==== Listed entries ====
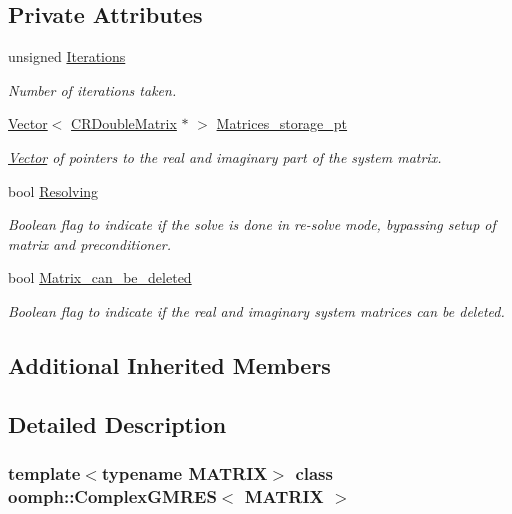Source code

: \subsection*{Private Attributes}
\begin{DoxyCompactItemize}
\item 
unsigned \hyperlink{classoomph_1_1ComplexGMRES_a208aaa9528d6b08afa5324f77ac70581}{Iterations}
\begin{DoxyCompactList}\small\item\em Number of iterations taken. \end{DoxyCompactList}\item 
\hyperlink{classoomph_1_1Vector}{Vector}$<$ \hyperlink{classoomph_1_1CRDoubleMatrix}{C\+R\+Double\+Matrix} $\ast$ $>$ \hyperlink{classoomph_1_1ComplexGMRES_adfd862b611a335b5d6872a9eb37aa193}{Matrices\+\_\+storage\+\_\+pt}
\begin{DoxyCompactList}\small\item\em \hyperlink{classoomph_1_1Vector}{Vector} of pointers to the real and imaginary part of the system matrix. \end{DoxyCompactList}\item 
bool \hyperlink{classoomph_1_1ComplexGMRES_a2694315efaf2aa353ad4d67f316b1597}{Resolving}
\begin{DoxyCompactList}\small\item\em Boolean flag to indicate if the solve is done in re-\/solve mode, bypassing setup of matrix and preconditioner. \end{DoxyCompactList}\item 
bool \hyperlink{classoomph_1_1ComplexGMRES_aa38fa18230fc30f271d59481ccee3b55}{Matrix\+\_\+can\+\_\+be\+\_\+deleted}
\begin{DoxyCompactList}\small\item\em Boolean flag to indicate if the real and imaginary system matrices can be deleted. \end{DoxyCompactList}\end{DoxyCompactItemize}
\subsection*{Additional Inherited Members}


\subsection{Detailed Description}
\subsubsection*{template$<$typename M\+A\+T\+R\+IX$>$\newline
class oomph\+::\+Complex\+G\+M\+R\+E\+S$<$ M\+A\+T\+R\+I\+X $>$}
====
Directions for this task
For each line above that carries the word "DoxyCompactItemize", copy it out.

Task response
\begin{DoxyCompactItemize}
\begin{DoxyCompactList}\small\item\em Boolean flag to indicate if the real and imaginary system matrices can be deleted. \end{DoxyCompactList}\end{DoxyCompactItemize}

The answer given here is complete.